■ **What you will do**
Take the entries that follow and return exactly the lines from the one holding "Once Node.js is" through the one holding "- Use service", both included. Nothing else is needed.

[Data supplied — start]

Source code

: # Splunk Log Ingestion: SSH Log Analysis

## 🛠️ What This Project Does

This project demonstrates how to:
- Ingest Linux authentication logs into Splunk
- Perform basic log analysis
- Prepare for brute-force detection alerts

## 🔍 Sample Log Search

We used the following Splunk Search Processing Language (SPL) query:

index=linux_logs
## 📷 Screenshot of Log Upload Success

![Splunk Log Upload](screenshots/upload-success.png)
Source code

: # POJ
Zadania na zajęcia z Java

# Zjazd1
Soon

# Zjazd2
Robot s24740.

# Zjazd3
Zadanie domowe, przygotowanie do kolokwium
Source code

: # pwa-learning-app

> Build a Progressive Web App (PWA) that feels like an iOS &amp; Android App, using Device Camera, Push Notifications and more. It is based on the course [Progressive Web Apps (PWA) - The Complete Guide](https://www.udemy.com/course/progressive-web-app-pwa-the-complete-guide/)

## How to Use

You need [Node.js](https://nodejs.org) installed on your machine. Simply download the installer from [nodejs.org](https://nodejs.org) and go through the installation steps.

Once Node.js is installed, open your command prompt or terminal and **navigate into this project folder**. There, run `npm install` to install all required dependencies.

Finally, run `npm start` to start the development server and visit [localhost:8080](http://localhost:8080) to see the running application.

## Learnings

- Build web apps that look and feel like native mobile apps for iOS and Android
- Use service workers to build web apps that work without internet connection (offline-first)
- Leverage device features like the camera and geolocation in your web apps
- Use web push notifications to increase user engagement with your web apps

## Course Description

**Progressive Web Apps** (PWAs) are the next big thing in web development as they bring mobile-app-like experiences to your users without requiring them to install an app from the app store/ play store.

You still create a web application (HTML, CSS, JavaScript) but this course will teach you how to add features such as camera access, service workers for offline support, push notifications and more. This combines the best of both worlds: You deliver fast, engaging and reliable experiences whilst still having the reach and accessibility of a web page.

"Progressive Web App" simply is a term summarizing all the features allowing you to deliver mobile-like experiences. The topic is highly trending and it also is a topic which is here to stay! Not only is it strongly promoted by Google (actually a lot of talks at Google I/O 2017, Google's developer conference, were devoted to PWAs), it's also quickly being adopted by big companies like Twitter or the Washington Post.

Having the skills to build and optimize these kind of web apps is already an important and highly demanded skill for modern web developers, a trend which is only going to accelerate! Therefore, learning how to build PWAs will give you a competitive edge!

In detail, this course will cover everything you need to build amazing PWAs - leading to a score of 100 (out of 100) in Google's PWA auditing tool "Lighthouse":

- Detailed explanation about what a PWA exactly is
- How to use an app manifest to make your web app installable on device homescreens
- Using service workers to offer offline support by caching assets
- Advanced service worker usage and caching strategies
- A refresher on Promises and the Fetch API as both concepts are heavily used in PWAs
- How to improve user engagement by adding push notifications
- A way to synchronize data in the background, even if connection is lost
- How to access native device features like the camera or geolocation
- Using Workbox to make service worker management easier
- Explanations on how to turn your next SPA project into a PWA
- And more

[Data supplied — finish]
[Data supplied — start]

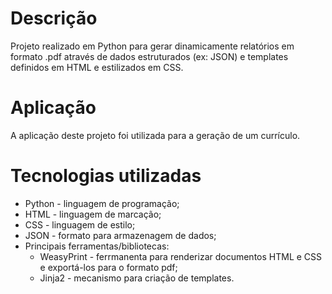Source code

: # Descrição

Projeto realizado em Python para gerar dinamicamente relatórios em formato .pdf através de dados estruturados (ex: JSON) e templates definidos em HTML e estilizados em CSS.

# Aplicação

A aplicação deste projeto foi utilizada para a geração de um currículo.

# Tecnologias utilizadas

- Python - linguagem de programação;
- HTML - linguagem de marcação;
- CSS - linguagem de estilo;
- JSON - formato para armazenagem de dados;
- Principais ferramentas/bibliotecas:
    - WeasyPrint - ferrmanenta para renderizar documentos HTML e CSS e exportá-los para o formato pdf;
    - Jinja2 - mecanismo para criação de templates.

[Data supplied — finish]
[Data supplied — start]

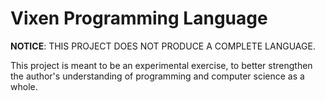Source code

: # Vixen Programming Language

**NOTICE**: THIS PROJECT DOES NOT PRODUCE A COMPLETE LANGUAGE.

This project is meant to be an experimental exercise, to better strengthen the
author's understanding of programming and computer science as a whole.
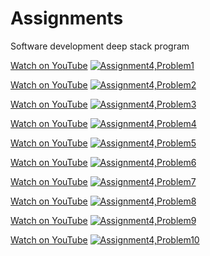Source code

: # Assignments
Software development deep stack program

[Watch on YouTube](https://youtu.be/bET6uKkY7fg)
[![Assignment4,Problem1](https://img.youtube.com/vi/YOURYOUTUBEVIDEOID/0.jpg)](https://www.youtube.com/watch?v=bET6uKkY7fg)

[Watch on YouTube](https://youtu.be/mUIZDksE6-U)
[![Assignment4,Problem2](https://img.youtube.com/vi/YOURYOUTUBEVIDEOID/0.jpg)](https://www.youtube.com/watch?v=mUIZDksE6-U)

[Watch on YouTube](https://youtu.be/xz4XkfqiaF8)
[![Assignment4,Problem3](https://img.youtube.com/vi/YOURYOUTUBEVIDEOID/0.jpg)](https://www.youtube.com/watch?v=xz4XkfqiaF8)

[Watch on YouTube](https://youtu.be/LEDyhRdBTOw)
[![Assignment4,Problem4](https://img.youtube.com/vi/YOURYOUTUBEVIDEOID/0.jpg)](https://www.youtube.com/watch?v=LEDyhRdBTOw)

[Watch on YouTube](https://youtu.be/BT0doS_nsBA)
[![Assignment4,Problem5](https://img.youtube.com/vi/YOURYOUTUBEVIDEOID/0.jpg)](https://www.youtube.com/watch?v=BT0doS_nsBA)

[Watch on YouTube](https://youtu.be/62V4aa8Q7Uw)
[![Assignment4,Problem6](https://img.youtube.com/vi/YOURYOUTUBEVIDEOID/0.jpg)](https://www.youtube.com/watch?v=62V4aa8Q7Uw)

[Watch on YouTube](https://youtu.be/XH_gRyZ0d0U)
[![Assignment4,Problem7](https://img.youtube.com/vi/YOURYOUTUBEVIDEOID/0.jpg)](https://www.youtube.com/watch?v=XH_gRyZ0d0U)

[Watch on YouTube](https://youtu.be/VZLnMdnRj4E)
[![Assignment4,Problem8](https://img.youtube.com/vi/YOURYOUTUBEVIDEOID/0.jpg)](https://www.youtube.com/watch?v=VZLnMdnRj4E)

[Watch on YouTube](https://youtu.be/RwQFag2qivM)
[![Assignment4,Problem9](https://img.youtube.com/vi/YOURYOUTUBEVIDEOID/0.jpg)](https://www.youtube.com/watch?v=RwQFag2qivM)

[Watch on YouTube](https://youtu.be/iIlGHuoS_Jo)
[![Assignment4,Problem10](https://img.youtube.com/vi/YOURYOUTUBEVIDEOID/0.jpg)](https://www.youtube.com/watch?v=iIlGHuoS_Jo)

[Data supplied — finish]

■ **Answer to this exercise**
Once Node.js is installed, open your command prompt or terminal and **navigate into this project folder**. There, run `npm install` to install all required dependencies.

Finally, run `npm start` to start the development server and visit [localhost:8080](http://localhost:8080) to see the running application.

## Learnings

- Build web apps that look and feel like native mobile apps for iOS and Android
- Use service workers to build web apps that work without internet connection (offline-first)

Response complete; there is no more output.